Together this group represented the very best of independent software vendors and power that could be achieved making a bet on the Windows platform. There were so many innovative products around Windows it seemed difficult to pick just these seven, but there is no doubt of the remarkable legacy of these pioneers, and some good friends too!
When it comes to collaborating with Microsoft and also competing, few achieved more and also contributed so much to making everyone better than Ray Ozzie.
The competition with Lotus Notes came to define the company more than anything.
While most would probably name Apple as the biggest competitor Microsoft faced, the reality of the mutually beneficial relationship was so crucial to Microsoft’s early days I don’t think that is the best answer. Some of the earliest generation of Microsoft would definitely name Novell, pioneers in PC networking, but the rise of the general purpose operating system, Windows NT and also Unix in the enterprise, was simply too much for the company.

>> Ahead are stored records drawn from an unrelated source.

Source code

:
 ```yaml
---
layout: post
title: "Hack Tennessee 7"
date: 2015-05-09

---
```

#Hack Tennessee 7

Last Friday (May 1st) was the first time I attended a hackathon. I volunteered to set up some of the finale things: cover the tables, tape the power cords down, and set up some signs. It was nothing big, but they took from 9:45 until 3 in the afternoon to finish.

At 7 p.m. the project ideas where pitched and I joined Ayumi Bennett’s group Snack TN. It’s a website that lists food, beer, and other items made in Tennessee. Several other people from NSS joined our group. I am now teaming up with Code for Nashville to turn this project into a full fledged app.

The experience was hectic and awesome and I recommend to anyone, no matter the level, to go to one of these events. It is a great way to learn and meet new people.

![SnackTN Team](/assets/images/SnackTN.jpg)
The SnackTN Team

My view is the competition with Lotus Notes came to define the company more than anything, not only in how it succeeded against Notes but also how it ultimately failed to fully capture the scenarios and implementation of Notes.
Notes is rooted in Ray Ozzie’s personal experience, especially his days at the University of Illinois-Urbana Champaign, working on a pioneering system called PLATO (Programmed Logic for Automatic Teaching Operations). PLATO was one of the first or the first systems to incorporate many of the common tools we think of today in the collaboration space: forums, message boards, newsgroups, e-mail, chat rooms, instant messaging, remote screen sharing, and multiplayer. Beyond these capabilities PLATO also developed an array of lower-level innovations in hardware and platform software including plasma displays, touchscreens, audio recording/storage/playback, and music synthesis. Suffice it to say, anyone working on such a system would have been influenced by the breadth of innovation as well as the primitive state of collaboration on other computer systems.